Disposer d’une carte complète du ciel -  Pour repérer les milliards de particules secondaires générées par la collision d’un seul rayon avec l’atmosphère, et en déduire l’orientation – et donc la provenance – de ce dernier ainsi que son niveau d’énergie, chacune des 1 600 cuves contient un réservoir de 12 mètres cubes d’eau quasiment pure à 100 %. En la traversant, les particules incidentes vont produire un cône de lumière bleue (effet Cherenkov) dont l’intensité est proportionnelle à l’énergie du rayon cosmique initial. Les détecteurs à fluorescence disposés à la périphérie observent quant à eux directement l’ionisation de l’air provoquée par les particules. Leurs mesures, plus précises, permettent de valider, par recoupement, les événements enregistrés par les cuves Cherenkov. Mais ils ne sont opérationnels que pendant les nuits sans lune et sans nuages, soit seulement 10 % du temps. D’où le choix d’installer l’observatoire dans la région de Malargüe où le ciel est pur et à l’abri de toute pollution lumineuse. En outre, le site se situe à une altitude optimale de 1 250 m : «Plus haut, la gerbe n’aurait pas le temps de se former, plus bas elle occuperait une surface beaucoup trop large», explique Antoine Letessier-Selvon. Enfin, dernier aspect non négligeable, l’Argentine dispose d’infrastructures et de ressources humaines de premier plan. «La présence d’Auger sur notre sol a une valeur emblématique pour nous. Elle montre aux yeux du monde que notre pays est capable d’accueillir des projets innovants de cette ampleur» s’est félicité Lino Baranao, le ministre argentin de la Recherche.
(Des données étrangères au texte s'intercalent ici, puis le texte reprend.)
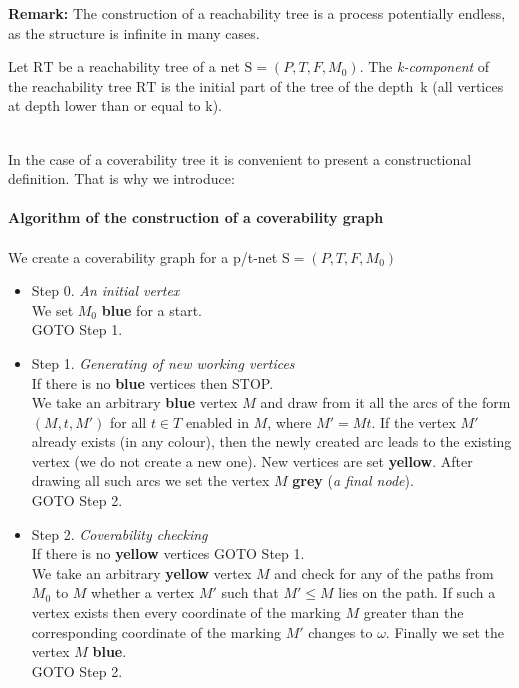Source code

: \documentclass[a4paper]{llncs}
\begin{document}
\textbf{Remark:} The construction of a reachability tree is a process potentially endless, as the structure is infinite in many cases.\\
\begin{definition}
Let $\mathrm{RT}$ be a reachability tree of a net $\mathrm{S}=(P,T,F,M_0)$. The \emph{k-component} of the reachability tree $\mathrm{RT}$ is the initial part of the tree of the depth~k (all vertices at depth lower than or equal to k).
\end{definition}\mbox{ }\\
In the case of a coverability tree it is convenient to present a constructional definition. That is why we introduce:
\\ \\
\textbf{Algorithm of the construction of a coverability graph}
\\ \\
We create a coverability graph for a p/t-net $\mathrm{S}=(P,T,F,M_0)$
\begin{itemize}
\item Step 0. \textit{An initial vertex}\\
We set $M_0$ \textbf{blue} for a start.\\
GOTO Step 1.\\ 
\item Step 1. \textit{Generating of new working vertices}\\
If there is no \textbf{blue} vertices then STOP.\\
We take an arbitrary \textbf{blue} vertex $M$ and draw from it all the arcs of the form $(M,t,M')$ for all $t\in T$ enabled in $M$, where $M'=Mt$. If the vertex $M'$ already exists (in any colour), then the newly created arc leads to the existing vertex (we do not create a new one). New vertices are set \textbf{yellow}. After drawing all such arcs we set the vertex $M$  \textbf{grey} (\textit{a final node}).\\
GOTO Step 2.\\ 
\item Step 2. \textit{Coverability checking}\\
If there is no \textbf{yellow} vertices GOTO Step 1.\\
We take an arbitrary \textbf{yellow} vertex $M$ and check for any of the paths from $M_0$ to $M$ whether a vertex $M'$ such that $M'\leq M$ lies on the path. If such a vertex exists then every coordinate of the marking $M$ greater than the corresponding coordinate of the marking $M'$ changes to $\omega$. Finally we set the vertex $M$ \textbf{blue}.\\
GOTO Step 2.\\ 
\end{itemize}
\end{document}
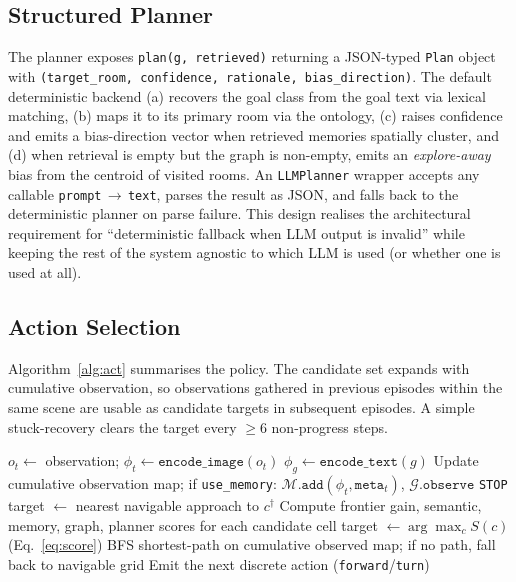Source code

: \documentclass[conference,a4paper,10pt]{IEEEtran}
\begin{document}
\subsection{Structured Planner}

The planner exposes \texttt{plan(g, retrieved)} returning a JSON-typed
\texttt{Plan} object with \texttt{(target\_room, confidence, rationale,
bias\_direction)}. The default deterministic backend (a) recovers the
goal class from the goal text via lexical matching, (b) maps it to its
primary room via the ontology, (c) raises confidence and emits a
bias-direction vector when retrieved memories spatially cluster, and
(d) when retrieval is empty but the graph is non-empty, emits an
\emph{explore-away} bias from the centroid of visited rooms. An
\texttt{LLMPlanner} wrapper accepts any callable
\texttt{prompt}\,$\to$\,\texttt{text}, parses the result as JSON, and
falls back to the deterministic planner on parse failure. This design
realises the architectural requirement for ``deterministic fallback
when LLM output is invalid'' while keeping the rest of the system
agnostic to which LLM is used (or whether one is used at all).

\subsection{Action Selection}

Algorithm~\ref{alg:act} summarises the policy. The candidate set
expands with cumulative observation, so observations gathered in
previous episodes within the same scene are usable as candidate
targets in subsequent episodes. A simple stuck-recovery clears the
target every $\geq$6 non-progress steps.

\begin{algorithm}[t]
\caption{NEM-Nav action selection.}
\label{alg:act}
\begin{algorithmic}[1]
\State $o_t \gets$ observation; $\phi_t \gets \texttt{encode\_image}(o_t)$
\State $\phi_g \gets \texttt{encode\_text}(g)$
\State Update cumulative observation map; if \texttt{use\_memory}: $\mathcal{M}.\texttt{add}(\phi_t, \texttt{meta}_t)$, $\mathcal{G}.\texttt{observe}$
  \State \Return \texttt{STOP}
\EndIf
{}
  \State target $\gets$ nearest navigable approach to $c^\dag$
\Else
  \State Compute frontier gain, semantic, memory, graph, planner scores for each candidate cell
  \State target $\gets \arg\max_c S(c)$ \quad (Eq.~\ref{eq:score})
\EndIf
\State BFS shortest-path on cumulative observed map; if no path, fall back to navigable grid
\State Emit the next discrete action (\texttt{forward}/\texttt{turn})
\end{algorithmic}
\end{algorithm}
\end{document}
En comptant les salaires de ses ingénieurs et techniciens, la France, l’un des pays fondateurs, a contribué pour environ 15 % du coût total de l’investissement évalué à 57 millions de dollars. Dans les cinq ans à venir, il est prévu d’agrandir Auger de 70 % et de construire son alter ego dans l’hémisphère Nord, aux États-Unis, en Europe orientale ou en Chine. L’objectif est de disposer d’une carte complète du ciel et d’accélérer la collecte de ces énigmatiques rayons qui ont tant à nous dire sur la matière dont nous sommes faits et sur l’Univers qui nous abrite. (souce : le Figaro)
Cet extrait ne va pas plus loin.